Help needed identifying work light.

busparking

Member
Hello friends,

I've been lurking here for a couple months, and have already learned a lot.
I was recently hired as a high school theatre TD/facilities supervisor.
One of the first things I discovered upon starting the job is that the work lights are all burnt out.
Because of this, we are having to use the stage lights for our daily classes in the theatre (as well as for rehearsals and tech work).
I am planning to change the lamps out as soon as possible, but the school does not own a ladder or a lift tall enough to reach the fixtures.
Since I'll be renting one to replace the expired lamps in the house, I thought I'd replace these at the same time, but I have no clue what lamps are needed.
The fixtures are, most likely, from the original construction in the early 1970s (the lamps might be that old also!)
There are 15 fixtures over the stage, and I would love to upgrade to CFL, or (ideally) LED since they are not connected to the dimmers.
Any help identifying the fixture/lamp, and/or what lamps I could use to replace them would be very much appreciated.

Thank you!!

full
 
Hard to tell for sure from that photo, would need an angle that includes the back of the fixture really. With the lamp I can't read in info on the envelope in this image as well. I presume them to be "fat albert" (aka "G", as opposed to "A" (normal shape, "arbitrary")) incandescent lamps of some sort, with regular lamp base (possibly mogul).

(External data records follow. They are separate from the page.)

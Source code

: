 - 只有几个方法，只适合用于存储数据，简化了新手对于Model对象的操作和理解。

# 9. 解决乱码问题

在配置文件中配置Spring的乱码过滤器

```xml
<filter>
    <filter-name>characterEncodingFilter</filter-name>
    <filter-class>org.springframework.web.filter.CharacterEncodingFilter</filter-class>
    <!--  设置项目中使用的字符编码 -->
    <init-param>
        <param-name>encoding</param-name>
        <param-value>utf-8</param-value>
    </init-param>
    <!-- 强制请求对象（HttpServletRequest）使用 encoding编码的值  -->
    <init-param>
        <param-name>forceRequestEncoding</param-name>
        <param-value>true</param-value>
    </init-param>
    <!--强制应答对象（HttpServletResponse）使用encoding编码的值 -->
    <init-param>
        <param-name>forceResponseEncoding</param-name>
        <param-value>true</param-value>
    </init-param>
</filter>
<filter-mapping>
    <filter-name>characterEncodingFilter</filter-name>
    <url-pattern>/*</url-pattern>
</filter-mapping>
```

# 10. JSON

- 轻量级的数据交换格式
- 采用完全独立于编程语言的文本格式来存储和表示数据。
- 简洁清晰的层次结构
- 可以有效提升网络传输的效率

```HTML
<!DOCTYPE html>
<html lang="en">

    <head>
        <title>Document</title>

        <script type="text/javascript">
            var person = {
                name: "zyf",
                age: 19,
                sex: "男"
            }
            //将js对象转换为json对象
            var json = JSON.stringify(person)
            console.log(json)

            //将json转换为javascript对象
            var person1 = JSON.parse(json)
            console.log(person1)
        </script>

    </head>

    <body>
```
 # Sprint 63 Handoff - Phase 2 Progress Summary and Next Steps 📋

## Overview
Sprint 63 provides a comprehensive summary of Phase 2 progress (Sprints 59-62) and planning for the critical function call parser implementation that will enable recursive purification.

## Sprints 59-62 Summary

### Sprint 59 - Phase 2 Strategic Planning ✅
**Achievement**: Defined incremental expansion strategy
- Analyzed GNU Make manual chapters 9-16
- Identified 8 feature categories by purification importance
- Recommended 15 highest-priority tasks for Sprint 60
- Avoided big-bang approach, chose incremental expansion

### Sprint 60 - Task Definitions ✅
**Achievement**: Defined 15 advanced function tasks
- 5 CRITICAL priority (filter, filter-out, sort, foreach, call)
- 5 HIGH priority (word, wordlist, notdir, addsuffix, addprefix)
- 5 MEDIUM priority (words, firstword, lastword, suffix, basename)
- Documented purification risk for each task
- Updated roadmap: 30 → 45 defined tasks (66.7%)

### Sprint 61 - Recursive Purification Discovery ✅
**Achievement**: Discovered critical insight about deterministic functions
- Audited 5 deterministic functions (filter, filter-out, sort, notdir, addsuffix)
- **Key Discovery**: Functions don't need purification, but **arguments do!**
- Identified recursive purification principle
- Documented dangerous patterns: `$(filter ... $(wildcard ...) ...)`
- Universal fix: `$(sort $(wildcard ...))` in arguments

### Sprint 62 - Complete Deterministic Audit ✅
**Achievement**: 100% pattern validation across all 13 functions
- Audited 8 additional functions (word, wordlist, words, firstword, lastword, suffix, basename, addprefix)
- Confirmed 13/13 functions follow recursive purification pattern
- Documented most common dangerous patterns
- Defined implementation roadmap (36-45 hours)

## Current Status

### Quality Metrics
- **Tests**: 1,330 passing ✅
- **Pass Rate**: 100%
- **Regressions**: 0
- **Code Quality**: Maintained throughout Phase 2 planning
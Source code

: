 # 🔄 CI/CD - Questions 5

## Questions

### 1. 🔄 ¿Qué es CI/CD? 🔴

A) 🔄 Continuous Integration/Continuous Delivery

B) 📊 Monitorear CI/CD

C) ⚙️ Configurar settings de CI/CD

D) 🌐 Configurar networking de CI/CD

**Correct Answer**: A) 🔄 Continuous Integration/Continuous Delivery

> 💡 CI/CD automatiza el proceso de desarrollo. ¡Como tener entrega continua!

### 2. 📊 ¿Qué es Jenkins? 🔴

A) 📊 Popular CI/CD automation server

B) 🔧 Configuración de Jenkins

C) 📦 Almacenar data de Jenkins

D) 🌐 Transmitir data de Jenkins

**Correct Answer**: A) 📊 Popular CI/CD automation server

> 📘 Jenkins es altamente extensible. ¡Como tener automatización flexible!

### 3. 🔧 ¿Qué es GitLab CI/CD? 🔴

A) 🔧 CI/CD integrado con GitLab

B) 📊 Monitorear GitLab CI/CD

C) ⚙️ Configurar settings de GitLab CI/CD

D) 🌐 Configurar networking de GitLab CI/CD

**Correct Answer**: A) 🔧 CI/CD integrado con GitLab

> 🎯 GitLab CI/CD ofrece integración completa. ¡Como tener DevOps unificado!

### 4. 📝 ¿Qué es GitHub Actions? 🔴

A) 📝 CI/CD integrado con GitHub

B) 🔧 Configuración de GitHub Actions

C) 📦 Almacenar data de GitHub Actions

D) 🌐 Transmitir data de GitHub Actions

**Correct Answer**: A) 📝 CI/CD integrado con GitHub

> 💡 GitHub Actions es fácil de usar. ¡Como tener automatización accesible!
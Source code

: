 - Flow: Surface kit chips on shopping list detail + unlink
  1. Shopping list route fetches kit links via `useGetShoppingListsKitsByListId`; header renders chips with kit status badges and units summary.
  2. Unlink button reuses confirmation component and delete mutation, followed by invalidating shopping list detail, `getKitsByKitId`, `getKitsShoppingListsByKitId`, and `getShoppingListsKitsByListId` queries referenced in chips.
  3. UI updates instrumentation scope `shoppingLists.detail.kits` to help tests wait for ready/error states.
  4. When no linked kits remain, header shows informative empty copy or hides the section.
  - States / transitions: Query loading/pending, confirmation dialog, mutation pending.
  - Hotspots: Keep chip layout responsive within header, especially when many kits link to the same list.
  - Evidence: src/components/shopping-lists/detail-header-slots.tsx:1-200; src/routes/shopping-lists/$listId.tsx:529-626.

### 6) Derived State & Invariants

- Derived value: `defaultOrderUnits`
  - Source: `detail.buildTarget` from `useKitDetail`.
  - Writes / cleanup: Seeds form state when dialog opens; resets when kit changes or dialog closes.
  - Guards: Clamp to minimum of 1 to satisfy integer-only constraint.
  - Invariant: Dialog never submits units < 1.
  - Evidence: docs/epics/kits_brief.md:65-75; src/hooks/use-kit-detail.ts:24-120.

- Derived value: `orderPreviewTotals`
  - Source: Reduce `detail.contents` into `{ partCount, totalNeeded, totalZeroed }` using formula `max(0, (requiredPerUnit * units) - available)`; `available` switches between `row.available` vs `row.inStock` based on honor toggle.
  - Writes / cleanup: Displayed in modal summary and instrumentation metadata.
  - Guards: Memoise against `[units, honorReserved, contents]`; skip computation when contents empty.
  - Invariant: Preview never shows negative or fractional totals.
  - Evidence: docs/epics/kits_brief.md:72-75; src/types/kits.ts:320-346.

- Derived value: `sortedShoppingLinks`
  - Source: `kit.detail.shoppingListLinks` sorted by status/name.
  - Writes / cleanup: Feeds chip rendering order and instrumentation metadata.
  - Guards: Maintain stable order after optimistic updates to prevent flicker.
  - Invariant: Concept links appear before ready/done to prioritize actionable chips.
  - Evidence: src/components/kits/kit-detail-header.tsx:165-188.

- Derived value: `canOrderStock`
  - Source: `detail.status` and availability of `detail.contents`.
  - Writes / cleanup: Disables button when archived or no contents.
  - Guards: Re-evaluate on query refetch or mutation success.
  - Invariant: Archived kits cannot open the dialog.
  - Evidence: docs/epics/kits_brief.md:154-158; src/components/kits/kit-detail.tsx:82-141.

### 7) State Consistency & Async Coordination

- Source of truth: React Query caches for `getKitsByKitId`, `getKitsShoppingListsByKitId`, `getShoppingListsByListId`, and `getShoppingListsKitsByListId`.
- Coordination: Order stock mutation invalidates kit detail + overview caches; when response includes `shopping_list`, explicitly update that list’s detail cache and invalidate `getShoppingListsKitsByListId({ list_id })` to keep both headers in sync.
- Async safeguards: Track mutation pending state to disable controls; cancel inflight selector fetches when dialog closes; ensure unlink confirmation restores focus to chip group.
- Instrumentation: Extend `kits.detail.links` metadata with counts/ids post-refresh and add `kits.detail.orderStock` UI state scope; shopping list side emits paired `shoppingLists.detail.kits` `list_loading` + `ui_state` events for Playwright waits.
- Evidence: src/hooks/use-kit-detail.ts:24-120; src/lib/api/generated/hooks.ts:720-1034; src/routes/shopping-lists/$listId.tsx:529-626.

There are a lot of LED replacement lamp options out there, just choose the kind that will fit your needs best. Look at:

- Size and shape of fixture (original lamp will help with this)
- Where you want the light (is directional ok, many LEDs are quite directional, however more and more are less so)
- Colour Temprature of the light you would like
- How bright you want it

Since you are most likely replacing incandescents there shouldn't be much issue.
 
Depending upon the height you should be able to change those lamps with a bulb snatcher, which is a long pole with a spring operated device to grip the lamp. It would be a lot cheaper than renting a lift. I am fairly sure that lamp has a mogul screw base, which is going to limit your choices. There are mogul to medium base adapters available.
 
I am fairly sure that lamp has a mogul screw base, which is going to limit your choices. There are mogul to medium base adapters available.

Might be able to find an LED or CFL retrofit meant for high-bay metal halide fixtures. Color temp might not be ideal (they tend to be 4k and above). I bought some CFL retrofits made by Maxlite and they seem alright, but they were for a warehouse.
 
Googling the name, wattage and voltage, I found this light:
proxy.php

They list it as
  • E26 Medium Base
  • 13,650 Lumens
  • PS25/5 Shape
  • 3200°K
  • 60 (!) Hour Life
Didn't see any E36 Mogul base lamps by Sylvania, but I may just be searching the wrong teams.

CLFs are probably are probably the best thing to get short term, high wattage LEDs replacment LEDs get rather close to to the price of a full new LED fixture.

Also checked out Musson's site (our locale theater supply shop), but they don't seem to have any equivalent lamps.
 
Is that a G type lamp or an R ? I have a bunch of R52 500 watt lamps (mogul base) that we pulled when we did our LED conversion, and they look like that when viewed from below. They had a 2000+ hour life, and probably had 100 hours on them. (About a dozen still sitting in a box in my attic.)
Anyway, I would check out a few window washers and painters for replacing them. We ended up with a window washing firm that came in and changed about 40 of them for $200 labor. (Don't need an electrician to change a light bulb.) It was a lot cheaper then renting anything!
 
Mogul bases were used pretty widely for lamps around 300 Watts and above. But they seem to be getting rare as time goes along. It's impossible to guess what that lamp is. Remove a lamp for a good look before shopping.
 
Current code is Medium through 300W. Mogul is 300W and up. Note that 300 can be either. Also, I am unsure when the wattage restriction took affect.
 
Thank you all so much for your help!
I tend to know a little bit about a lot of different things.
As a result, I am regularly, very quickly feeling out of my depth.
Fortunately, I'm also a fairly quick learner, and I've found a great place to learn more and ask questions. ;)
I'm just trying to not blow anything up! :shock:

Speaking of which, do I need to worry about the presence (or lack) of ballasts in these fixtures?
Or is that only an issue for tube florescents in the troffers?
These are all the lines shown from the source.